__The task__.
Within the listing, each line that has the string "sqrt" should be copied.
--- Input material Enclosed Below ---
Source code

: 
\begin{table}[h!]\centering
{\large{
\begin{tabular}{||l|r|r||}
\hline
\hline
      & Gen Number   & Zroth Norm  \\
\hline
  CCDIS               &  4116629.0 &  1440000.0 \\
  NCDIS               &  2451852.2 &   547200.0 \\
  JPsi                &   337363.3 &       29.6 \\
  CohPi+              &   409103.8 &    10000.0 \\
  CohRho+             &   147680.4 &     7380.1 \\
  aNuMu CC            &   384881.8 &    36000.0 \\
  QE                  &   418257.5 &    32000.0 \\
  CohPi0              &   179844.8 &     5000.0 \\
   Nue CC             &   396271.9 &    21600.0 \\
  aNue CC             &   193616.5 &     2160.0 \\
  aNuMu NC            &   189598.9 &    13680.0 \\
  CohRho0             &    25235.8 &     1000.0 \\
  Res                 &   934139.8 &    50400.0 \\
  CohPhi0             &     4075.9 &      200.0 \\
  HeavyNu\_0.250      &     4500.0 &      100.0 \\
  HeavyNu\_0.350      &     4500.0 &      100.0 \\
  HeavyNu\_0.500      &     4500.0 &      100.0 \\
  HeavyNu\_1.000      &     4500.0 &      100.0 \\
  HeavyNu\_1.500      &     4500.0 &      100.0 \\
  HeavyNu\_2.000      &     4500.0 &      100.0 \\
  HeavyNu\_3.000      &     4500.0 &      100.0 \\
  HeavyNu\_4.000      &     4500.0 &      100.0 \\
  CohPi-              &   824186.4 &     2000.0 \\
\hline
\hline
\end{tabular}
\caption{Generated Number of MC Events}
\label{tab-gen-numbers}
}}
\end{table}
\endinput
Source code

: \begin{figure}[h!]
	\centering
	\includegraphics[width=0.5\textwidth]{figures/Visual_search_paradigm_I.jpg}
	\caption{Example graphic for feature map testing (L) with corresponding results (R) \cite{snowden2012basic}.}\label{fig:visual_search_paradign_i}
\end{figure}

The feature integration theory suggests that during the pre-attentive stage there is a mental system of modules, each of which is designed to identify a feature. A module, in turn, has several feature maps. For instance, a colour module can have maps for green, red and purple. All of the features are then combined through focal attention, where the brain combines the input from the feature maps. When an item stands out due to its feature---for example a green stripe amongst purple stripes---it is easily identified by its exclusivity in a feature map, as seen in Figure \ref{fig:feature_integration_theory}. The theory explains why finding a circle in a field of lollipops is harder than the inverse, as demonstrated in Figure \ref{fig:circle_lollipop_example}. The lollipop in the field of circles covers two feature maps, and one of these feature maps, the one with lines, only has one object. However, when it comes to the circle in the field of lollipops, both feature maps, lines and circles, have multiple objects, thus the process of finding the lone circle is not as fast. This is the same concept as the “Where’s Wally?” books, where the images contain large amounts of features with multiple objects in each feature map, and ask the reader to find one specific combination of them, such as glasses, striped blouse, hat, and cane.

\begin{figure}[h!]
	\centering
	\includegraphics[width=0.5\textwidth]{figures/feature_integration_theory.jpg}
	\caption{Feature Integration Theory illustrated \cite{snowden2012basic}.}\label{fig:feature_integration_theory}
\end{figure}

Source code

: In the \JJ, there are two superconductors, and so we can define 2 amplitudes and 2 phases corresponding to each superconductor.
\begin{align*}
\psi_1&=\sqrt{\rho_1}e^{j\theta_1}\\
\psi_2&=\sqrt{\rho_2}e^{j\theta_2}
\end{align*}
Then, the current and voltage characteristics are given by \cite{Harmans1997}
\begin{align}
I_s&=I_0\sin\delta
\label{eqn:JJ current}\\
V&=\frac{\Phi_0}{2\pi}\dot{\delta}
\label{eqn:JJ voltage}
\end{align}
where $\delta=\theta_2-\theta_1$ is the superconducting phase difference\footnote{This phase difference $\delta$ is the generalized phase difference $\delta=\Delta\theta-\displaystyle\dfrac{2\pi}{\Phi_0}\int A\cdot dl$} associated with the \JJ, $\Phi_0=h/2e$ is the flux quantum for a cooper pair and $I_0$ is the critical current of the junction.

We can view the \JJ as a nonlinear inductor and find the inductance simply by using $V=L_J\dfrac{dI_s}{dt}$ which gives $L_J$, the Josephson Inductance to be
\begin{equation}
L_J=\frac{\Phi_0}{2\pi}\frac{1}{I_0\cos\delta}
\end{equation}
--- End of Enclosed Input material ---
__Finished task__.
\psi_1&=\sqrt{\rho_1}e^{j\theta_1}\\
\psi_2&=\sqrt{\rho_2}e^{j\theta_2}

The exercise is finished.